[Saved entries]
*** Block opens ***
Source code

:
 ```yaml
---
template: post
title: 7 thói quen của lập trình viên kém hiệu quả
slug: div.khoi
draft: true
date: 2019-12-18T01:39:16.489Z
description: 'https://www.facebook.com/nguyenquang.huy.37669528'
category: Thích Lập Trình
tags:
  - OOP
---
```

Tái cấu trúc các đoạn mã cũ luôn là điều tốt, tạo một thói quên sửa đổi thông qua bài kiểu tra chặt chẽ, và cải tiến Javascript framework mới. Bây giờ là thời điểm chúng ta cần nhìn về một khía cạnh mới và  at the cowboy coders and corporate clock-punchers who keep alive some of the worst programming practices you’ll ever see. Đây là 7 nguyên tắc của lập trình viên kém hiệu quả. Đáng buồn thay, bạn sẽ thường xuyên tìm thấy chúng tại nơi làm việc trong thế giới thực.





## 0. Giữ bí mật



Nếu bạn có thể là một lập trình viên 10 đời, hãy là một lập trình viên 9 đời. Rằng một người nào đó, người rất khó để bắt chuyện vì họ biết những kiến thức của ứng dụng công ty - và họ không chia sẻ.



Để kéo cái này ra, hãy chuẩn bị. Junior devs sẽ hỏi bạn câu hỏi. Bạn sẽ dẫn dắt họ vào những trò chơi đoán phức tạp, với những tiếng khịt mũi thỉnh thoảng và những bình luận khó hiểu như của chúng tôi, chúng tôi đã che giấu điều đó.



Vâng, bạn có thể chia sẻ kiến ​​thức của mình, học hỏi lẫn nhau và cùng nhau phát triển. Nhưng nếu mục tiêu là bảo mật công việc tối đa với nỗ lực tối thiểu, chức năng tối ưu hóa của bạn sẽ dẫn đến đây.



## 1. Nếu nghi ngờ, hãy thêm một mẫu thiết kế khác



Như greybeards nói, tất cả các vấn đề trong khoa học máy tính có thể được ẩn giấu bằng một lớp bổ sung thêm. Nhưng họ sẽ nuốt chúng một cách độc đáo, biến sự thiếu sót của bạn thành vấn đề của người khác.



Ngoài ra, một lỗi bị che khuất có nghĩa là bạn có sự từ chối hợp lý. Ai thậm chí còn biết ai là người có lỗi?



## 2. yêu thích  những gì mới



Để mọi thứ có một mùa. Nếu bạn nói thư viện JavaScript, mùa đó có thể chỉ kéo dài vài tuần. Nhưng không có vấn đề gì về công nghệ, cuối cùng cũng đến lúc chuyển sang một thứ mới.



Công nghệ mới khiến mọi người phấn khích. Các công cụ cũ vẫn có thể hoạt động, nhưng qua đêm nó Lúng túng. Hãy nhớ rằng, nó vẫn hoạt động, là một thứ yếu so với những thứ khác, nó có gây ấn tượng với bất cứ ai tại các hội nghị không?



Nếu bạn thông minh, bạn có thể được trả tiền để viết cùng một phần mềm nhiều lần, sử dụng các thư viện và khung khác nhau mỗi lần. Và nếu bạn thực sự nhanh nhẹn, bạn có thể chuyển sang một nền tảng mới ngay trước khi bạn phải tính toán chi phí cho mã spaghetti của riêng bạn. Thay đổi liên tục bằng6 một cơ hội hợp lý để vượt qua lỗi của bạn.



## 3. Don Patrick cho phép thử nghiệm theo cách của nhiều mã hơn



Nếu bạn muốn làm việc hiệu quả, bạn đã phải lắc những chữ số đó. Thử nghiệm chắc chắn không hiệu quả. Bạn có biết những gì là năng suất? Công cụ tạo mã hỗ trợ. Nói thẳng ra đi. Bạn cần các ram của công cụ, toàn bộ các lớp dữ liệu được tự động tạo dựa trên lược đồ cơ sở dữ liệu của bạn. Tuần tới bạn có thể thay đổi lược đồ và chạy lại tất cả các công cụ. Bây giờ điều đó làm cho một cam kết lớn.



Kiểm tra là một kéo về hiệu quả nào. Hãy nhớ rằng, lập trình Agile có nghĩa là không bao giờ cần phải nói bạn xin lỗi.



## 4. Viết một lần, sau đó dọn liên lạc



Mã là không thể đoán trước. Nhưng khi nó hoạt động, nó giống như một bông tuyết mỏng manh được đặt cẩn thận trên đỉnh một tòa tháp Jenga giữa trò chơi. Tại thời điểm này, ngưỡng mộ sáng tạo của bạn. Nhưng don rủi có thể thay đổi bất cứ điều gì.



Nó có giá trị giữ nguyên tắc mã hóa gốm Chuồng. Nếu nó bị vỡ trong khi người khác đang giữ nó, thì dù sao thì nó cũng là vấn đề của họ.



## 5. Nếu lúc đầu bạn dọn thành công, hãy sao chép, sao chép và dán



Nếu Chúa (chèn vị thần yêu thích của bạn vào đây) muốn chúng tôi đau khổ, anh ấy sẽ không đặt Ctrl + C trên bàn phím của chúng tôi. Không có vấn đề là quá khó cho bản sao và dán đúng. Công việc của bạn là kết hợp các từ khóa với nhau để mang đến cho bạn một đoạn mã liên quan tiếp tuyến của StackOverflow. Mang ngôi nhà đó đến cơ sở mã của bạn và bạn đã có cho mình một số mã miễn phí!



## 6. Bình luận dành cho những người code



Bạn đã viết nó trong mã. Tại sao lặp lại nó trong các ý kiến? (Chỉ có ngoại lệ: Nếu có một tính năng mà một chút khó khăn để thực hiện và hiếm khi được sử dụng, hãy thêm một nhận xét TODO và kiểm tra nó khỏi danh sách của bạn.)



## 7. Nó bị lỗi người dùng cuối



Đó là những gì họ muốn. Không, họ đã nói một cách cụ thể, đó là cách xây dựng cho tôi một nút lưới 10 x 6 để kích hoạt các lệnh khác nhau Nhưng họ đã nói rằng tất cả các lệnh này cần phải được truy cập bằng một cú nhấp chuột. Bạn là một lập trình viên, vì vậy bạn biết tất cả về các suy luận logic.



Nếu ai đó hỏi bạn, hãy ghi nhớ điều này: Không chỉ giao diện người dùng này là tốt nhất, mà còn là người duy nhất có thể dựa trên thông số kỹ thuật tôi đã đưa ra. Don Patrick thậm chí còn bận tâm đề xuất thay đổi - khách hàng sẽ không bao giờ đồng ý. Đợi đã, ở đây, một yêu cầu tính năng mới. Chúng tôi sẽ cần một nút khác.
*** Block closes ***
■ **Task item**:
The answer must be every line of the entries that includes the word "cuối".

■ **Solution to this exercise**:
Để mọi thứ có một mùa. Nếu bạn nói thư viện JavaScript, mùa đó có thể chỉ kéo dài vài tuần. Nhưng không có vấn đề gì về công nghệ, cuối cùng cũng đến lúc chuyển sang một thứ mới.
## 7. Nó bị lỗi người dùng cuối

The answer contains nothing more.